Cancel-Lock: sha1:lxPtUsuhdob+tY3dJexHuKtXlOw=
X-newsreader: xrn 10.00-beta-3
 by: Anton Ertl - Tue, 5 Apr 2022 07:49 UTC

Quadibloc <jsavard@ecn.ab.ca> writes:
>On Monday, April 4, 2022 at 5:33:29 AM UTC-6, Anton Ertl wrote:
>
>> which is already slow because of the recurrence through r (incurring
>> an FP addition latency per iteration of the inner loop).
>
>I am assuming that the CPU will be designed so as to be
>completely able to avoid that. The fetches take place. The
>multiplies take place. The products are then sent off to
>a pipeline to be added together, with no waiting to continue
>fetching and multiplying.

That's what every OoO CPU does. However, this works only until you
have filled up the reorder buffer or rename registers (whichever is
full first); after that new adds and multiplies have to wait until an
add retires (and allows all finished instructions after it to be
retired). From that point onward, the performance is determined by
the latency of the adds. See the end of this posting for empirical
results.

Plus, many implementations of matrix multiply use multiply-add.
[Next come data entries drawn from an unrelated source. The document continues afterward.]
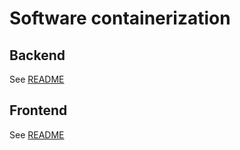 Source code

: # Software containerization

## Backend

See [README](./backend/README.md)

## Frontend

See [README](./frontend/README.md)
>It is important to know that matrix multiplication, at least, can
>be easily done on inexpensive conventional hardware. While
>what I propose is almost twice as fast - since now for a 2048
>by 2048 matrix, 2048 reads of a and 2048 reads of b and one write
>of c are replaced by 2048 reads of a, 2048 reads of b, 2048
>reads of c, and 2048 writes of c - it certainly does require
>expensive hardware.

What I showed was just the first step in getting a fast matrix
multiplication implementation; a very good one is OpenBLAS. Let's see
how they perform on 2048x2048 DP matrix multiplication compared to the
naive approach, on a 4GHz Core i5-6600K (256KB L2, 6MB L3 cache,
DDR4-2133 memory):

naive first-step OpenBLAS
206,800,266,916 15,523,161,561 1,331,211,591 cycles
60,307,651,807 23,934,570,817 4,252,192,328 instructions
8,483,988,740 46,086,939 323,246 LLC-load-misses
2,961,335 2,296,936 2,578,391 LLC-store-misses
51.703015790 3.981516397 0.344595877 seconds time elapsed

[OpenBLAS is used with OMP_NUM_THREADS=1 here for better comparability]

So the naive approach that you want to design hardware for results in
many more DRAM accesses than the first-step approach. The magic of
caches and hardware prefetchers combines to reduce LLC misses
(unfortunately I don't find a performance counter that tells me the
amount of DRAM reads and writes). OpenBLAS manages that even better.

You can also see that first-step reduces the number of instructions by
a factor 2.5, thanks to auto-vectorization (sometimes it works) using
AVX-256. OpenBLAS uses a lot of smarts, FMA and unrolling to achieve
another reduction in instructions by a factor >4.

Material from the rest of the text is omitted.